Why use a kowhaiwhai on our website? First of all we wanted something which was intrinsically New Zealand in origin. Our roots, and those of the ponies we have, are all firmly embedded in the soil of our homeland. While the Celtic knots and spirals of Ireland are iconic and beautiful, the excessive use of decoration from another cultural heritage did not sit well with us. We can all claim Celtic heritage somewhere in our ancestry, but our home and lives have been here, surrounded by Maori culture.
For Kohatu, the kowhaiwhai, also has a deeper meaning than mere design, which seemed appropriate. Kowhaiwhai are used in the decoration of the meeting house or whare.

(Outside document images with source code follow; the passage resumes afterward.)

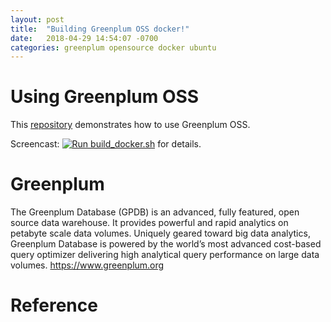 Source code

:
 ```yaml
---
layout: post
title:  "Building Greenplum OSS docker!"
date:   2018-04-29 14:54:07 -0700
categories: greenplum opensource docker ubuntu
---
```



# Using Greenplum OSS
This [repository](https://github.com/kongyew/greenplum-oss-docker) demonstrates how to use Greenplum OSS.

Screencast:
[![Run build_docker.sh](https://asciinema.org/a/TQXTctfnTWjcybogq2n7TgHpM.svg)](https://asciinema.org/a/TQXTctfnTWjcybogq2n7TgHpM) for details.
<script id="asciicast-TQXTctfnTWjcybogq2n7TgHpM" src="https://asciinema.org/a/TQXTctfnTWjcybogq2n7TgHpM.js" async></script>

#  Greenplum
The  Greenplum Database (GPDB) is an advanced, fully featured, open source data warehouse. It provides powerful and rapid analytics on petabyte scale data volumes. Uniquely geared toward big data analytics, Greenplum Database is powered by the world’s most advanced cost-based query optimizer delivering high analytical query performance on large data volumes.
<https://www.greenplum.org>


# Reference
[Greenplum product]: https://pivotal.io/pivotal-greenplum
[Greenplum documentations]: https://https://gpdb.docs.pivotal.io/
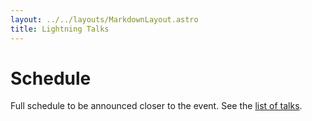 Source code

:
 ```yaml
---
layout: ../../layouts/MarkdownLayout.astro
title: Lightning Talks
---
```


# Schedule

Full schedule to be announced closer to the event. See the [list of talks](/2025/program/talks).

In a way, this website is our meetinghouse - we are unlikely to ever be able to welcome you into our homes, so we will welcome you to our website instead.
"Kowhaiwhai used to depict tribal lineage on the house ridgepole and rafters reveals that, although considered to be of lesser importance to woodcarving and tattooing, kowhaiwhai never-the-less carries with it connotations and associations of "authority by descent (genealogical mana)". (Neich, Roger: Painted Histories, Auckland University Press, Auckland,1993 pp16).
Maori culture is highly spiritual, and traditionally has very strict protocols on who is allowed to perform specific acts and rituals, which also includes limiting who can perfom particular types of artistic expression. "Kowhaiwhai, requires no special ritual of initiation, no formal training and is considered to be a common activity and therefore, can be carried out by anyone. Such freedom to explore and create is not enjoyed in the art forms of wood-carving and tattooing." (Auckland Museum). Hence, we, as female Pakeha (non-Maori) are also free to use and explore this design without it being culturally inappropriate.